# Problem statement
Wherever "Small" appears in a line of the listing, report that line.

Start of Provided records

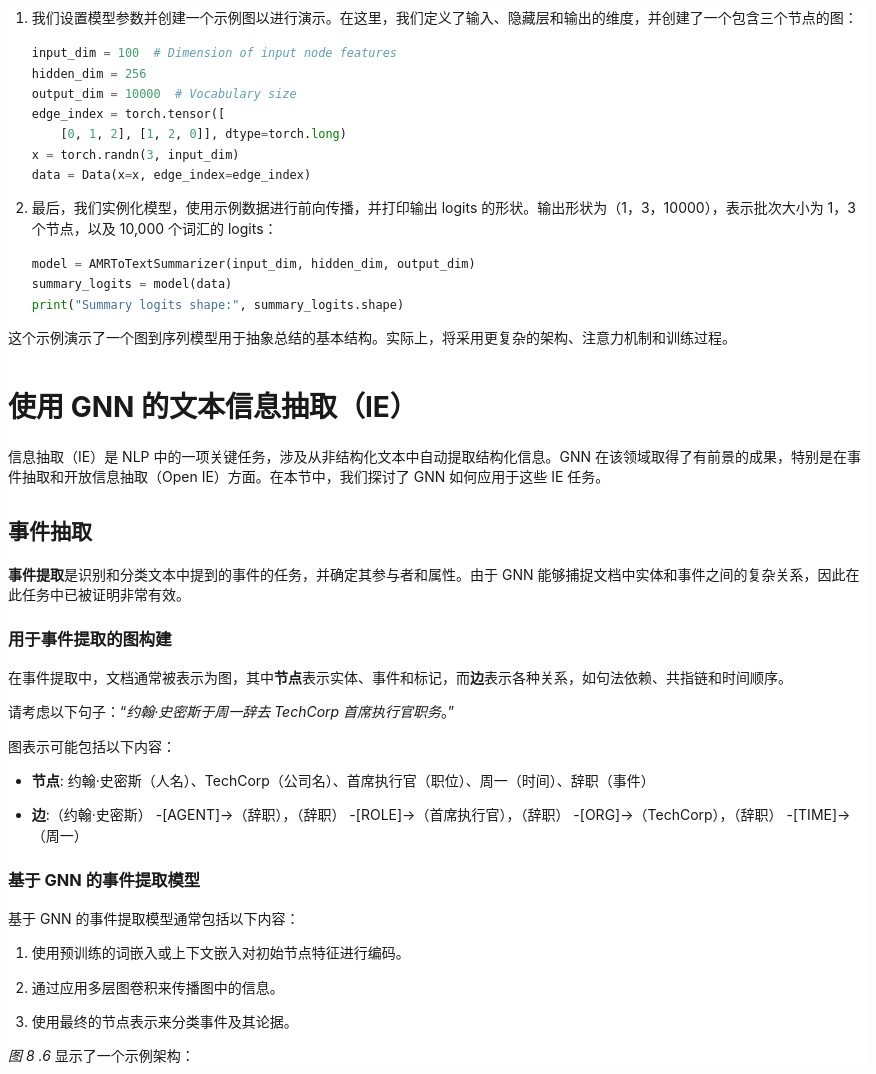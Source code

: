 1.  我们设置模型参数并创建一个示例图以进行演示。在这里，我们定义了输入、隐藏层和输出的维度，并创建了一个包含三个节点的图：

    ```py
    input_dim = 100  # Dimension of input node features
    hidden_dim = 256
    output_dim = 10000  # Vocabulary size
    edge_index = torch.tensor([
        [0, 1, 2], [1, 2, 0]], dtype=torch.long)
    x = torch.randn(3, input_dim)
    data = Data(x=x, edge_index=edge_index)
    ```

1.  最后，我们实例化模型，使用示例数据进行前向传播，并打印输出 logits 的形状。输出形状为（1，3，10000），表示批次大小为 1，3 个节点，以及 10,000 个词汇的 logits：

    ```py
    model = AMRToTextSummarizer(input_dim, hidden_dim, output_dim)
    summary_logits = model(data)
    print("Summary logits shape:", summary_logits.shape)
    ```

这个示例演示了一个图到序列模型用于抽象总结的基本结构。实际上，将采用更复杂的架构、注意力机制和训练过程。

# 使用 GNN 的文本信息抽取（IE）

信息抽取（IE）是 NLP 中的一项关键任务，涉及从非结构化文本中自动提取结构化信息。GNN 在该领域取得了有前景的成果，特别是在事件抽取和开放信息抽取（Open IE）方面。在本节中，我们探讨了 GNN 如何应用于这些 IE 任务。

## 事件抽取

**事件提取**是识别和分类文本中提到的事件的任务，并确定其参与者和属性。由于 GNN 能够捕捉文档中实体和事件之间的复杂关系，因此在此任务中已被证明非常有效。

### 用于事件提取的图构建

在事件提取中，文档通常被表示为图，其中**节点**表示实体、事件和标记，而**边**表示各种关系，如句法依赖、共指链和时间顺序。

请考虑以下句子：“*约翰·史密斯于周一辞去 TechCorp 首席执行官职务*。”

图表示可能包括以下内容：

+   **节点**: 约翰·史密斯（人名）、TechCorp（公司名）、首席执行官（职位）、周一（时间）、辞职（事件）

+   **边**:（约翰·史密斯） -[AGENT]->（辞职），（辞职） -[ROLE]->（首席执行官），（辞职） -[ORG]->（TechCorp），（辞职） -[TIME]->（周一）

### 基于 GNN 的事件提取模型

基于 GNN 的事件提取模型通常包括以下内容：

1.  使用预训练的词嵌入或上下文嵌入对初始节点特征进行编码。

1.  通过应用多层图卷积来传播图中的信息。

1.  使用最终的节点表示来分类事件及其论据。

*图 8* *.6* 显示了一个示例架构：
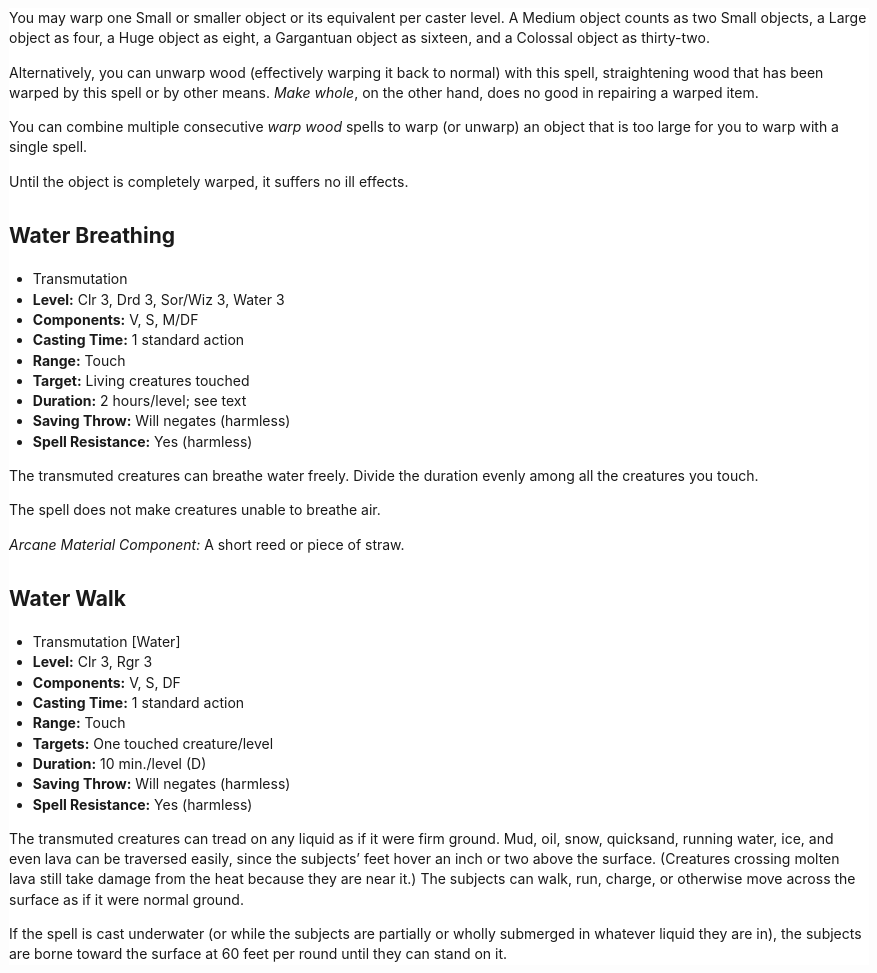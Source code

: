 You may warp one Small or smaller object or its equivalent per caster
level. A Medium object counts as two Small objects, a Large object as
four, a Huge object as eight, a Gargantuan object as sixteen, and a
Colossal object as thirty-two.

Alternatively, you can unwarp wood (effectively warping it back to
normal) with this spell, straightening wood that has been warped by this
spell or by other means. *Make whole*, on the other hand, does no good
in repairing a warped item.

You can combine multiple consecutive *warp wood* spells to warp (or
unwarp) an object that is too large for you to warp with a single spell.

Until the object is completely warped, it suffers no ill effects.

## Water Breathing

-   Transmutation
-   **Level:** Clr 3, Drd 3, Sor/Wiz 3, Water 3
-   **Components:** V, S, M/DF
-   **Casting Time:** 1 standard action
-   **Range:** Touch
-   **Target:** Living creatures touched
-   **Duration:** 2 hours/level; see text
-   **Saving Throw:** Will negates (harmless)
-   **Spell Resistance:** Yes (harmless)

The transmuted creatures can breathe water freely. Divide the duration
evenly among all the creatures you touch.

The spell does not make creatures unable to breathe air.

*Arcane Material Component:* A short reed or piece of straw.

## Water Walk

-   Transmutation \[Water\]
-   **Level:** Clr 3, Rgr 3
-   **Components:** V, S, DF
-   **Casting Time:** 1 standard action
-   **Range:** Touch
-   **Targets:** One touched creature/level
-   **Duration:** 10 min./level (D)
-   **Saving Throw:** Will negates (harmless)
-   **Spell Resistance:** Yes (harmless)

The transmuted creatures can tread on any liquid as if it were firm
ground. Mud, oil, snow, quicksand, running water, ice, and even lava can
be traversed easily, since the subjects’ feet hover an inch or two above
the surface. (Creatures crossing molten lava still take damage from the
heat because they are near it.) The subjects can walk, run, charge, or
otherwise move across the surface as if it were normal ground.

If the spell is cast underwater (or while the subjects are partially or
wholly submerged in whatever liquid they are in), the subjects are borne
toward the surface at 60 feet per round until they can stand on it.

End of Provided records

# Output of the exercise
: You may warp one Small or smaller object or its equivalent per caster
level. A Medium object counts as two Small objects, a Large object as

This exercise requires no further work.